[Source texts of formatted documents]
▬▬▬

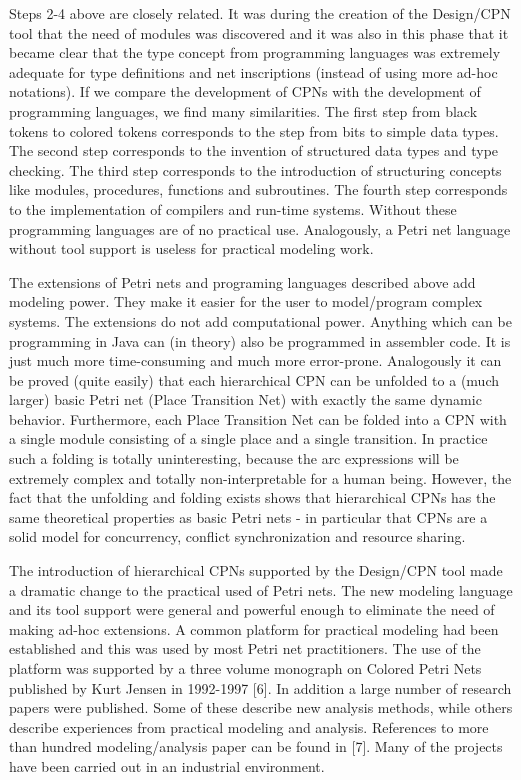 Steps 2-4 above are closely related. It was during the creation of the
Design/CPN tool that the need of modules was discovered and it was
also in this phase that it became clear that the type concept from
programming languages was extremely adequate for type definitions and
net inscriptions (instead of using more ad-hoc notations). If we
compare the development of CPNs with the development of programming
languages, we find many similarities. The first step from black tokens
to colored tokens corresponds to the step from bits to simple data
types. The second step corresponds to the invention of structured data
types and type checking. The third step corresponds to the
introduction of structuring concepts like modules, procedures,
functions and subroutines. The fourth step corresponds to the
implementation of compilers and run-time systems. Without these
programming languages are of no practical use. Analogously, a Petri
net language without tool support is useless for practical modeling
work.

The extensions of Petri nets and programing languages described above
add modeling power. They make it easier for the user to model/program
complex systems. The extensions do not add computational
power. Anything which can be programming in Java can (in theory) also
be programmed in assembler code. It is just much more time-consuming
and much more error-prone. Analogously it can be proved (quite easily)
that each hierarchical CPN can be unfolded to a (much larger) basic
Petri net (Place Transition Net) with exactly the same dynamic
behavior. Furthermore, each Place Transition Net can be folded into a
CPN with a single module consisting of a single place and a single
transition. In practice such a folding is totally uninteresting,
because the arc expressions will be extremely complex and totally
non-interpretable for a human being. However, the fact that the
unfolding and folding exists shows that hierarchical CPNs has the same
theoretical properties as basic Petri nets - in particular that CPNs
are a solid model for concurrency, conflict synchronization and
resource sharing.

The introduction of hierarchical CPNs supported by the Design/CPN tool
made a dramatic change to the practical used of Petri nets. The new
modeling language and its tool support were general and powerful
enough to eliminate the need of making ad-hoc extensions. A common
platform for practical modeling had been established and this was used
by most Petri net practitioners. The use of the platform was supported
by a three volume monograph on Colored Petri Nets published by Kurt
Jensen in 1992-1997 [6]. In addition a large number of research papers
were published. Some of these describe new analysis methods, while
others describe experiences from practical modeling and
analysis. References to more than hundred modeling/analysis paper can
be found in [7]. Many of the projects have been carried out in an
industrial environment.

▬▬▬

● **Directions**: Of all the entries above, output exactly the lines between the one holding "are a solid" and the one holding "Jensen in 1992-1997", inclusive.

● **Exercise answer**:
are a solid model for concurrency, conflict synchronization and
resource sharing.

The introduction of hierarchical CPNs supported by the Design/CPN tool
made a dramatic change to the practical used of Petri nets. The new
modeling language and its tool support were general and powerful
enough to eliminate the need of making ad-hoc extensions. A common
platform for practical modeling had been established and this was used
by most Petri net practitioners. The use of the platform was supported
by a three volume monograph on Colored Petri Nets published by Kurt
Jensen in 1992-1997 [6]. In addition a large number of research papers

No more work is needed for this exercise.